Later Sasori once again highlights Deidara's stupidty:



Deidara hear's the Kyuubi Jinchuuriki is considerably strong:




Deidara decides its a good idea to take the Kyuubi Jinchuuriki on missing an arm and even lower on clay than the previous Jinchuuriki he just faced, which already turned out to be a bad idea:


Deidara finds out Sasuke defeated Orochimaru and still underestimates him, choosing to land a few meters away and shit talk about it:




Deidara notes Sasuke's incredibly speed:



Decides to try and keep up w/ him on the ground w/ C1:



This is all manga cannon and it's not even all of it

Also people sit here and accus me of selective reading, I wonder why all of these people are Itachi-fans; perhaps they are selectively reading Deidara as stronger because IDK they want to see this particular moment of stupidity on Deidara's part where he once again decides to fight on the ground w/ C1 against Itachi as more Itachi hype than an actually is:


----------



## Ghost (Jan 9, 2014)

Turrin said:


> homophobic Tsunade


----------



## Grimmjowsensei (Jan 9, 2014)

Turrin said:


> Where is that ever stated


Common sense. 



> No he did blitz Deidara. Deidara was lucky enough to have Obito to warn him and a C1 Model on hand to blow up and halt Sasuke's assault. After which Deidara immediately admits that Sasuke is definitely too fast for him.


So you agree that Itachi blitzed B. 
Nice.


But actually the first time around Deidara could move out of the way physically, it was Tobi who couldn't.
And Deidara reacting to Sasuke's second attempt with c1 is still considered a reaction feat.
Yes, I agree that Sasuke was too fast for Deidara and Deidara couldn't survive longer if he didn't go airborne.

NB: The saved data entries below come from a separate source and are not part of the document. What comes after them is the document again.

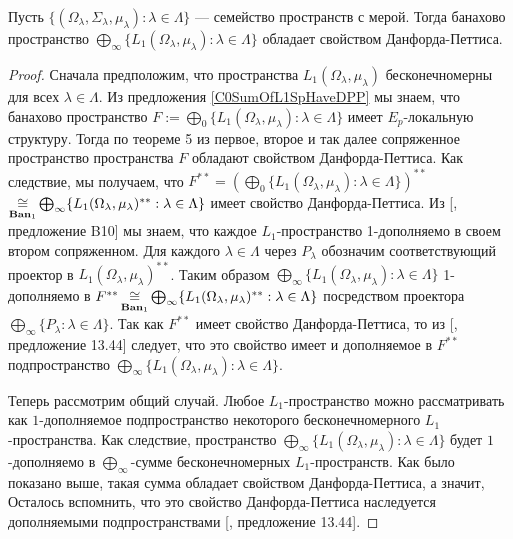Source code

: \begin{proposition}\label{ProdOfL1SpHaveDPP} Пусть $\{(\Omega_\lambda,\Sigma_\lambda,\mu_\lambda):\lambda\in\Lambda\}$ --- семейство пространств с мерой. Тогда банахово пространство $\bigoplus_\infty\{L_1(\Omega_\lambda,\mu_\lambda):\lambda\in\Lambda\}$ обладает свойством Данфорда-Петтиса.
\end{proposition}
\begin{proof} Сначала предположим, что пространства $L_1(\Omega_\lambda, \mu_\lambda)$ бесконечномерны для всех $\lambda\in\Lambda$. Из предложения \ref{C0SumOfL1SpHaveDPP} мы знаем, что банахово пространство $F:=\bigoplus_0\{L_1(\Omega_\lambda,\mu_\lambda):\lambda\in\Lambda\}$ имеет $E_{p}$-локальную структуру. Тогда по теореме 5 из \cite{BourgOnTheDPP} первое, второе и так далее сопряженное пространство пространства $F$ обладают свойством Данфорда-Петтиса. Как следствие, мы получаем, что $F^{**}=\left(\bigoplus_0\{L_1(\Omega_\lambda,\mu_\lambda):\lambda\in\Lambda\}\right)^{**}$ $\mathop{\mathbin{\cong}}\limits_{\mathbf{Ban}_1}\bigoplus_\infty\{L_1(\Omega_\lambda,\mu_\lambda)^{**}:\lambda\in\Lambda\}$ имеет свойство Данфорда-Петтиса. Из [\cite{DefFloTensNorOpId}, предложение B10] мы знаем, что каждое $L_1$-пространство 1-дополняемо в своем втором сопряженном. Для каждого $\lambda\in\Lambda$ через $P_\lambda$ обозначим соответствующий проектор в $L_1(\Omega_\lambda,\mu_\lambda)^{**}$. Таким образом $\bigoplus_\infty\{L_1(\Omega_\lambda,\mu_\lambda):\lambda\in\Lambda\}$ 1-дополняемо в $F^{**}\mathop{\mathbin{\cong}}\limits_{\mathbf{Ban}_1}\bigoplus_\infty\{L_1(\Omega_\lambda,\mu_\lambda)^{**}:\lambda\in\Lambda\}$ посредством проектора $\bigoplus_\infty \{P_\lambda:\lambda\in\Lambda\}$. Так как $F^{**}$ имеет свойство Данфорда-Петтиса, то из [\cite{FabHabBanSpTh}, предложение 13.44] следует, что это свойство имеет и дополняемое в $F^{**}$ подпространство $\bigoplus_\infty\{L_1(\Omega_\lambda,\mu_\lambda):\lambda\in\Lambda\}$.

Теперь рассмотрим общий случай. Любое $L_1$-пространство можно рассматривать как $1$-дополняемое подпространство некоторого бесконечномерного $L_1$-пространства. Как следствие, пространство $\bigoplus_\infty\{L_1(\Omega_\lambda,\mu_\lambda):\lambda\in\Lambda\}$ будет $1$-дополняемо в $\bigoplus_\infty$-сумме бесконечномерных $L_1$-пространств. Как было показано выше, такая сумма обладает свойством Данфорда-Петтиса, а значит,  Осталось вспомнить, что это свойство Данфорда-Петтиса наследуется дополняемыми подпространствами [\cite{FabHabBanSpTh}, предложение 13.44].
\end{proof}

Tsunade is nowhere near as fast as Sasuke, not even close, so Deidara will have no problems evading her though. So I don't see how the two instances are remotely comparable.

If Deidara had a habit of tanking stuff, then you'd have an argument.





> Never once was Hidan's weapon cited as the reason he could keep up w/ Kakashi in the manga cannon. There are plenty of other examples beyond Hidan and there is nothing that says having a 1 point over someone in stats means you can never be hit by that person.


I think Kisihmoto gives enough credibility to our intelligence so that he doesn't verbally explain everything he shows on panel.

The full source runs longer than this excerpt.